About this task: In the records below, some lines hold the word "benefits". Copy each of those lines.

Entries supplied:
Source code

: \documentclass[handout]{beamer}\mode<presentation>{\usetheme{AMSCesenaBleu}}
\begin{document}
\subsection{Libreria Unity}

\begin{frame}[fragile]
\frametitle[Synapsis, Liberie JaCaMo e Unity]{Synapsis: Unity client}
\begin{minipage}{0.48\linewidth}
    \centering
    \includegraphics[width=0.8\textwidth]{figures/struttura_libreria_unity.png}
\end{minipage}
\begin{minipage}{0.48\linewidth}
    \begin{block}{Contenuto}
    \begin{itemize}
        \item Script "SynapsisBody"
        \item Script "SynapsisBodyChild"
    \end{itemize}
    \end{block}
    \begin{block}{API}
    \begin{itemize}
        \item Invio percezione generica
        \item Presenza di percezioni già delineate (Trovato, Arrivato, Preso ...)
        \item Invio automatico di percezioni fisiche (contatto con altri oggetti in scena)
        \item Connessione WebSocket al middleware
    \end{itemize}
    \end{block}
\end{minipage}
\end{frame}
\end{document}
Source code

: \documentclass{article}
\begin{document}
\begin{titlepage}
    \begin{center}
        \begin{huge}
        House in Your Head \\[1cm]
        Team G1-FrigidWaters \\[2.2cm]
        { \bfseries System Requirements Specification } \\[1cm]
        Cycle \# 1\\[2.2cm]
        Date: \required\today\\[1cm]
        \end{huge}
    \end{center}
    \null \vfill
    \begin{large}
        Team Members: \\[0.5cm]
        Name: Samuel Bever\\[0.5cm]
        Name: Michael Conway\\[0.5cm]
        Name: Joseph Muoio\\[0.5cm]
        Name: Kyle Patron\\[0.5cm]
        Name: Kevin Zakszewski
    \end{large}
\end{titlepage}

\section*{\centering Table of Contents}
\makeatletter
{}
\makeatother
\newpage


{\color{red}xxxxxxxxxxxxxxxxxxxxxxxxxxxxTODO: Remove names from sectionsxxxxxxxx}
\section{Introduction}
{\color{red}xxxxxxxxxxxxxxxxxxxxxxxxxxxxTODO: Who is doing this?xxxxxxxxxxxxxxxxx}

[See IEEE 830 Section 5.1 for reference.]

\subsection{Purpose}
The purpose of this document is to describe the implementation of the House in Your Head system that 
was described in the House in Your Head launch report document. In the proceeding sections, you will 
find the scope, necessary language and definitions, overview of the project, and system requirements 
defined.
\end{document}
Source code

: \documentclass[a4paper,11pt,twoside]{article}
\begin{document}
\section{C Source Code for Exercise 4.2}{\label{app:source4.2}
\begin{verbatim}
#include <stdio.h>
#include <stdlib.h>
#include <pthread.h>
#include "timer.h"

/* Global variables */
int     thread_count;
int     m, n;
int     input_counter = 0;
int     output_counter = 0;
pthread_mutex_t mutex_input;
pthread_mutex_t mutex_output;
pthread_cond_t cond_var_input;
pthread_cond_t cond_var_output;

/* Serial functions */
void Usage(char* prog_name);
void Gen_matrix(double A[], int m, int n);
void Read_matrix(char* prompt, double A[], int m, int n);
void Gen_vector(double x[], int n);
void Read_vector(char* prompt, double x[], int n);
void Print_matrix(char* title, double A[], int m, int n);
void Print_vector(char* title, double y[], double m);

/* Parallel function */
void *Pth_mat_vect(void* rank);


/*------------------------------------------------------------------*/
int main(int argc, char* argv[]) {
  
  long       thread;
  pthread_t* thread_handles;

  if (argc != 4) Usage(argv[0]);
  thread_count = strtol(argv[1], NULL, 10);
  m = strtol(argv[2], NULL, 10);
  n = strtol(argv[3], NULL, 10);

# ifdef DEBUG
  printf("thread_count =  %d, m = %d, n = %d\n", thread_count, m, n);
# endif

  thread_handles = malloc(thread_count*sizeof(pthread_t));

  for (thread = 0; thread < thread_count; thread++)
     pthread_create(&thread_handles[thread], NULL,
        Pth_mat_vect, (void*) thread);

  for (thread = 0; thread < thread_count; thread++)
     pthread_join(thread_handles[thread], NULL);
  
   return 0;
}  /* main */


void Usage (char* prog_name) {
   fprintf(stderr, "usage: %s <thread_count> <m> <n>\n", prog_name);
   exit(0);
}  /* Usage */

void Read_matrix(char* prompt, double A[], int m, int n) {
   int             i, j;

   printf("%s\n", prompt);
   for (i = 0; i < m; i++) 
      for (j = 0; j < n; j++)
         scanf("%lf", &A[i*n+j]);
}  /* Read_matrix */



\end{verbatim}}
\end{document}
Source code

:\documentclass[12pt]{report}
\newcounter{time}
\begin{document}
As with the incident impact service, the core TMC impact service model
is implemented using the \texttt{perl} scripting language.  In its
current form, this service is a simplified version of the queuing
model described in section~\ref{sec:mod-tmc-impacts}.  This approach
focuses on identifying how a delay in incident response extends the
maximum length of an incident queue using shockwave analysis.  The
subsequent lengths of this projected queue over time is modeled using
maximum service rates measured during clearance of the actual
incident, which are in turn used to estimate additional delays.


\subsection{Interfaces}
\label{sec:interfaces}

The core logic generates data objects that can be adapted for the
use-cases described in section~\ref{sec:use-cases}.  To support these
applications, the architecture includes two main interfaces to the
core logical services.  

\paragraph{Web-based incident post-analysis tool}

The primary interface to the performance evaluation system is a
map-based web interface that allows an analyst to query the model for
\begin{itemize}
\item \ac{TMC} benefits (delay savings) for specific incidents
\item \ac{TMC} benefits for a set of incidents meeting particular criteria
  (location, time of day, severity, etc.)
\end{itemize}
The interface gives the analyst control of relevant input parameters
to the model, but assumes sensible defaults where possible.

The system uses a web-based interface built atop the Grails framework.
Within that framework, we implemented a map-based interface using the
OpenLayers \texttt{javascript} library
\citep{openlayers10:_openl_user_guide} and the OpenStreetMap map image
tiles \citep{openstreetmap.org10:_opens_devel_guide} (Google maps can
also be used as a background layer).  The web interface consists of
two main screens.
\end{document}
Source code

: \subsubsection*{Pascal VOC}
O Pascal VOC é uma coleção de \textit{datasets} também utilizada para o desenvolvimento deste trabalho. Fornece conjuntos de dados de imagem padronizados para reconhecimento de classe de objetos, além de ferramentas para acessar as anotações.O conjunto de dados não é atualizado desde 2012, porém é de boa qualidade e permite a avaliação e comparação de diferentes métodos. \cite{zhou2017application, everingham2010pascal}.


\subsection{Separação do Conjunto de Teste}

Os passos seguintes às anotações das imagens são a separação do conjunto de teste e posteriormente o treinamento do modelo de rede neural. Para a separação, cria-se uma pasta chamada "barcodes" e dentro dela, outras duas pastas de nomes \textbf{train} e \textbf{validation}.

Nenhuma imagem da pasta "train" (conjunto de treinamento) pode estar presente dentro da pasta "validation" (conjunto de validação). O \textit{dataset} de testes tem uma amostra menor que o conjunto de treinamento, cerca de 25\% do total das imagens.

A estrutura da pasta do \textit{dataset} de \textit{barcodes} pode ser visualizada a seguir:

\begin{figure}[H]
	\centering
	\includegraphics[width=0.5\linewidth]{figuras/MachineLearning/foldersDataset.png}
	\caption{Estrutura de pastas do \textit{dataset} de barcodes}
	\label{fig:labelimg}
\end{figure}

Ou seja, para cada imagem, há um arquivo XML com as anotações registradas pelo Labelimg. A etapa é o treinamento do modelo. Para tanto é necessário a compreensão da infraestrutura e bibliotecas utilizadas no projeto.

Answer space:
\item \ac{TMC} benefits (delay savings) for specific incidents
\item \ac{TMC} benefits for a set of incidents meeting particular criteria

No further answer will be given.